▶ [Exercise aim]: From the records below, copy each line in which the string "make" occurs.

▶ [Records supplied]:
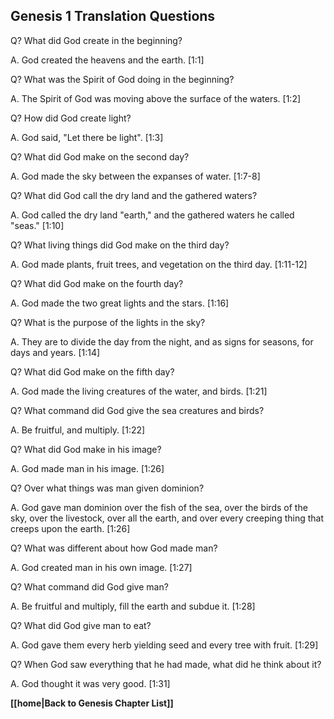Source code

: ## Genesis 1 Translation Questions ##

Q? What did God create in the beginning?

A. God created the heavens and the earth. [1:1]

Q? What was the Spirit of God doing in the beginning?

A. The Spirit of God was moving above the surface of the waters. [1:2]

Q? How did God create light?

A. God said, "Let there be light". [1:3]

Q? What did God make on the second day?

A. God made the sky between the expanses of water. [1:7-8]

Q? What did God call the dry land and the gathered waters?

A. God called the dry land "earth," and the gathered waters he called "seas." [1:10]

Q? What living things did God make on the third day?

A. God made plants, fruit trees, and vegetation on the third day. [1:11-12]

Q? What did God make on the fourth day?

A. God made the two great lights and the stars. [1:16]

Q? What is the purpose of the lights in the sky?

A. They are to divide the day from the night, and as signs for seasons, for days and years. [1:14]

Q? What did God make on the fifth day?

A. God made the living creatures of the water, and birds. [1:21]

Q? What command did God give the sea creatures and birds?

A. Be fruitful, and multiply. [1:22]

Q? What did God make in his image?

A. God made man in his image. [1:26]

Q? Over what things was man given dominion?

A. God gave man dominion over the fish of the sea, over the birds of the sky, over the livestock, over all the earth, and over every creeping thing that creeps upon the earth. [1:26]

Q? What was different about how God made man?

A. God created man in his own image. [1:27]

Q? What command did God give man?

A. Be fruitful and multiply, fill the earth and subdue it. [1:28]

Q? What did God give man to eat?

A. God gave them every herb yielding seed and every tree with fruit. [1:29]

Q? When God saw everything that he had made, what did he think about it?

A. God thought it was very good. [1:31]

__[[home|Back to Genesis Chapter List]]__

▶ [Task output]:
Q? What did God make on the second day?
Q? What living things did God make on the third day?
Q? What did God make on the fourth day?
Q? What did God make on the fifth day?
Q? What did God make in his image?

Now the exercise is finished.